Nachdem sich José Mourinho negativ über einige, nicht namentlich genannte, Spieler geäußert hat, ist ein großer Teil der englischen Presse der Meinung, die Tage von Andrei Schewtschenko und Michael Ballack beim FC Chelsea seien gezählt. So heißt es im Daily Mirror: „Mourinho hat deutlich gesagt, daß sich bestimmte Mitglieder seines aktuellen Kaders an der Partie gegen Arsenal ein Beispiel bezüglich ihrer Einstellung nehmen sollten.
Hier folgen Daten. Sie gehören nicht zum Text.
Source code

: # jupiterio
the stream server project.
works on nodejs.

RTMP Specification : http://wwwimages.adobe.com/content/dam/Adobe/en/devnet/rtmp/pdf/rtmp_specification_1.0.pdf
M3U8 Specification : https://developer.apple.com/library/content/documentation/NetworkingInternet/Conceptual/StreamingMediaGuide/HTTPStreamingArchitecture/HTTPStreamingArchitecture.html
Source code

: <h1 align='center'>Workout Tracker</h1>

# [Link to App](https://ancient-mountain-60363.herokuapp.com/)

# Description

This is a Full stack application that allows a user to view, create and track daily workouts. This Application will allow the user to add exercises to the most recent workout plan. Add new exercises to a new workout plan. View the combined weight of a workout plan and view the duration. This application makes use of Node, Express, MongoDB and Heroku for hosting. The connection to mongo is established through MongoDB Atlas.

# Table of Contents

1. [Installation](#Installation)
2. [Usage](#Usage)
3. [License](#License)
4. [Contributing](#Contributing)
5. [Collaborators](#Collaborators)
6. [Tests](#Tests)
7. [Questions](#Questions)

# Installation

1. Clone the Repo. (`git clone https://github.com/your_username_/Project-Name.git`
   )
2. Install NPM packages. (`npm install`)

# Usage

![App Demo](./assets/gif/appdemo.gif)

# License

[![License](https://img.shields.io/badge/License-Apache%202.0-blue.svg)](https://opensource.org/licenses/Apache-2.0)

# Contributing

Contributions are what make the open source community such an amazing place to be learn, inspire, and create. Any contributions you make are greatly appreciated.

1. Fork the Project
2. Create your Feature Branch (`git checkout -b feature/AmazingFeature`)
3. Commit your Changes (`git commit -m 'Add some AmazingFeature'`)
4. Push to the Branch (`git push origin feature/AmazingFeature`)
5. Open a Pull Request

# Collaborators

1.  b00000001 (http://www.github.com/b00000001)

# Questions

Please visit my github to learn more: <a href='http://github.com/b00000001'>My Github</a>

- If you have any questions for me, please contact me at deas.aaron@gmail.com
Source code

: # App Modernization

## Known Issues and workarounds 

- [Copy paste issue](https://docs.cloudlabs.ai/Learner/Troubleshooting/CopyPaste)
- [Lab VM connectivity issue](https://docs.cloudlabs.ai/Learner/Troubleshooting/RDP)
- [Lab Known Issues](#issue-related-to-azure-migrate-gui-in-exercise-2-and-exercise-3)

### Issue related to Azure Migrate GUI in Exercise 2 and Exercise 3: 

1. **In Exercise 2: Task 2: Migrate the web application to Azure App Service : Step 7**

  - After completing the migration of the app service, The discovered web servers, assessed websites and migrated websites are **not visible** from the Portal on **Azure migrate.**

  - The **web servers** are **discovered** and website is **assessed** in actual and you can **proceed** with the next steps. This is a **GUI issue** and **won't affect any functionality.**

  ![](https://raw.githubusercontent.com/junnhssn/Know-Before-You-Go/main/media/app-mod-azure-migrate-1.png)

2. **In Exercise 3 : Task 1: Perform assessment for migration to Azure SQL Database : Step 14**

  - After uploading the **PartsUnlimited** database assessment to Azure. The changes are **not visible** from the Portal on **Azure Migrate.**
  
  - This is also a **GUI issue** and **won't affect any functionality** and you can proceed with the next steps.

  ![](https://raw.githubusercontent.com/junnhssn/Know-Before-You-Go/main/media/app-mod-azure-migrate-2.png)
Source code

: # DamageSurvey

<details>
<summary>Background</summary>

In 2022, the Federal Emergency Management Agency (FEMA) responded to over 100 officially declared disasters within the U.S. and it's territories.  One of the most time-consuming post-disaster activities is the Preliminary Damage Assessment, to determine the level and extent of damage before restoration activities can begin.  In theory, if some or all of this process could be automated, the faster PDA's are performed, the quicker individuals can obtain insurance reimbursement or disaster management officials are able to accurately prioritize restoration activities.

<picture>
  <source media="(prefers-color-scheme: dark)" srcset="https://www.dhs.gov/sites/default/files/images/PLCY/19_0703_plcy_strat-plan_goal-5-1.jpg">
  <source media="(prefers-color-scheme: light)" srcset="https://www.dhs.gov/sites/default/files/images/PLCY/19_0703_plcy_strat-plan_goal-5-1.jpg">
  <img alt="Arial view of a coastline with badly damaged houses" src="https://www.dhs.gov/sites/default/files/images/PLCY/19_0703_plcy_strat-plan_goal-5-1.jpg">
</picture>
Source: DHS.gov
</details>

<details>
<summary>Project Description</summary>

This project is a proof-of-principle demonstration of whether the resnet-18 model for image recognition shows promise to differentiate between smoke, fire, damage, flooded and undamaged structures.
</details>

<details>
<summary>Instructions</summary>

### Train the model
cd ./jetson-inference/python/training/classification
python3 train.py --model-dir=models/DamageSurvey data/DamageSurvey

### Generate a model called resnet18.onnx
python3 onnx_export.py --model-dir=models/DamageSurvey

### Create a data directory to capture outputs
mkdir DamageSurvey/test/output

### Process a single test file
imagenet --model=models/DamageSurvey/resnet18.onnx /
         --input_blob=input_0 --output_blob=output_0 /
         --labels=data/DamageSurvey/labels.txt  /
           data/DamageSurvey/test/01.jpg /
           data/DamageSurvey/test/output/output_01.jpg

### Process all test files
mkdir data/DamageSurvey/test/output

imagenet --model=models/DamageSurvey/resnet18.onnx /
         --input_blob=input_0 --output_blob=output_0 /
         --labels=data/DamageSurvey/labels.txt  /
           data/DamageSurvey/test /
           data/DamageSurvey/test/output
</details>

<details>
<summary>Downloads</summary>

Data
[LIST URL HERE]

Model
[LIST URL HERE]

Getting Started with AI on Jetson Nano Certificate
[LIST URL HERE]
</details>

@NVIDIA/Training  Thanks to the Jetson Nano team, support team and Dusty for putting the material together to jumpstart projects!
Adressaten dieser Kommentare scheinen Schewtschenko und Ballack zu sein, deren Mittelmäßigkeit in dieser Saison zu Chelseas enttäuschendem Abschneiden beigetragen hat. (…) Vermißt hat die Mannschaft Ballack oder Schewtschenko gestern nicht. Und die Wahrheit ist: Sie ist ohne sie sogar besser.“ Henry Winter (Daily Telegraph) sieht das ähnlich: „Mourinhos Worte waren eine absichtliche und ernste Warnung an gewisse Überbezahlte ‚under-achievers‘. Wenn Mourinho bleibt und seine Transferpolitik selbst bestimmen darf, ist es kaum vorstellbar, daß Ballack und Schewtschenko bleiben. Sie haben nie in seine Philosophie gepaßt, junge und hungrige Spieler zu kaufen.“ Auch Matt Scott vom seriösen Guardian kann sich den Abgang der beiden vorstellen: „Wenn Mourinho davon spricht, für die nächste Saison zwei bis drei personelle Wechsel vorzunehmen, dann dürfte das bedeuten, daß er sich darum bemühen wird, Ballack und Schewtschenko loszuwerden.“

Bearbeitung und Übersetzung der englischen Presse durch Alexander Neumann (London)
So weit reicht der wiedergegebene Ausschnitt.